Satisfactory (and Dyson Sphere Program) belts only have 1 lane.
Factory belts have 2 lanes.

Invalid to compare simple games to a more complex game.
Originally posted by Fletch:
Originally posted by Gordon✪Gekko:
In Satisfactory you just have Splitters and Smart Splitters and it works very well.

Satisfactory (and Dyson Sphere Program) belts only have 1 lane.
Factory belts have 2 lanes.

Invalid to compare simple games to a more complex game.
True with the two lanes. That's why you call Satisfactory "simple"?

There are fine lines between complex and complicate and making a topic deliberately overly complicate.

Shady tricks like underground belts to balance belts rather seems to belong in the third category. If the game would require such shady tricks as regular solution for a given problem, then it would be sup-optimal programmed.

Luckily as many have pointed out: That doesn't seem to be the case and the problem rather lies somewhere else with more transparent and therefore better solutions.

Shady engineering isn't robust. In the long run it isn't good for a company.
Last edited by Flash✪Gordon; Jan 25 @ 8:33am
Defektiv Jan 25 @ 8:42am 
This thread turned into the weirdest competition I have ever witnessed.
Originally posted by Defektiv:
This thread turned into the weirdest competition I have ever witnessed.
+1
Fletch Jan 25 @ 10:33am 
Originally posted by Gordon✪Gekko:
True with the two lanes.

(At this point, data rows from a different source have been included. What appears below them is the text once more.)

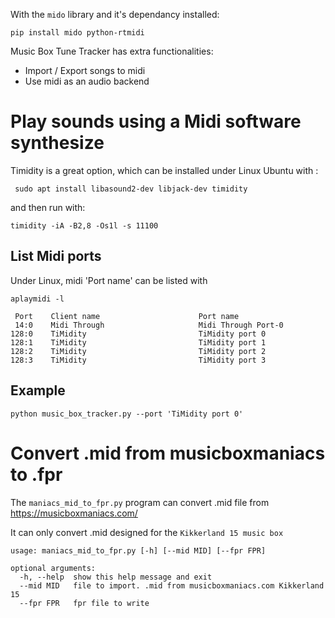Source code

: With the `mido` library and it's dependancy installed: 

```
pip install mido python-rtmidi
```

Music Box Tune Tracker has extra functionalities: 

* Import / Export songs to midi
* Use midi as an audio backend

# Play sounds using a Midi software synthesize

Timidity is a great option, which can be installed under Linux Ubuntu with :

```
 sudo apt install libasound2-dev libjack-dev timidity
```

and then run with:

```
timidity -iA -B2,8 -Os1l -s 11100
```

## List Midi ports

Under Linux, midi 'Port name' can be listed with

```
aplaymidi -l

 Port    Client name                      Port name
 14:0    Midi Through                     Midi Through Port-0
128:0    TiMidity                         TiMidity port 0
128:1    TiMidity                         TiMidity port 1
128:2    TiMidity                         TiMidity port 2
128:3    TiMidity                         TiMidity port 3
```

## Example

```
python music_box_tracker.py --port 'TiMidity port 0'
```

# Convert .mid from musicboxmaniacs to .fpr

The `maniacs_mid_to_fpr.py` program can convert .mid file from https://musicboxmaniacs.com/

It can only convert .mid designed for the `Kikkerland 15 music box`

```
usage: maniacs_mid_to_fpr.py [-h] [--mid MID] [--fpr FPR]

optional arguments:
  -h, --help  show this help message and exit
  --mid MID   file to import. .mid from musicboxmaniacs.com Kikkerland 15
  --fpr FPR   fpr file to write
```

That's why you call Satisfactory "simple"?

There are fine lines between complex and complicate and making a topic deliberately overly complicate....

In a thread discussing the nuances of how to balance the two lanes on a single factorio belt, other "simple" games (such as Satisfactory and DSP) simply do not apply because those games only have a single lane on each belt -- it makes no sense to discuss lane balancing with games that only implement single-lane'd belts because a single lane is always balanced.

To compare those games to this concept, would require using 2 belts to emulate the 2 lanes on a factorio belt -- and at that point: all the same concepts apply.

You can read about the complexities with belt balancing on Satisfactory wiki here: https://satisfactory.fandom.com/wiki/Balancer
Last edited by Fletch; Jan 25 @ 10:34am
Originally posted by Fletch:
You can read about the complexities with belt balancing on Satisfactory wiki here: https://satisfactory.fandom.com/wiki/Balancer

Yes, this article is exactly from persons who like it overly complicate. People who have too much time and too much hypothetical interests. Nobody really does this.
Last edited by Flash✪Gordon; Jan 25 @ 11:00am
Fletch Jan 25 @ 11:09am 
Originally posted by Gordon✪Gekko:
Originally posted by Fletch:
You can read about the complexities with belt balancing on Satisfactory wiki here: https://satisfactory.fandom.com/wiki/Balancer

Yes, this article is exactly from persons who like it overly complicate. People who have too much time and too much hypothetical interests. Nobody really does this. It's for the garbage can.

More likely: the typical Satisfactory player isn't scaling their base to the level of even a small/basic Factorio factory. If the typical Satisfactory base is fine with using only a single belt (which is just a single lane of a factorio belt) for items on their "bus", then I'd call that game "simple" as compared to Factorio. I'm not knocking Satisfactory, just calling it is what it is.

See: https://steamcommunity.com/sharedfiles/filedetails/?id=3412627106

@knightemplar1960's screenshot shows 2 sets of 4 parallel belts -- that is 16 lanes total, and would require 16 parallel belts in Satisfactory to emulate (or 2 sets of 8 parallel belts to be exact).
The slowest belt in Satisfactory has the same throughput as 4 lanes of the yellow belt in Factorio. In my opinon this is aboslutely meaningless, random and trivial. But hey, whatever you mean!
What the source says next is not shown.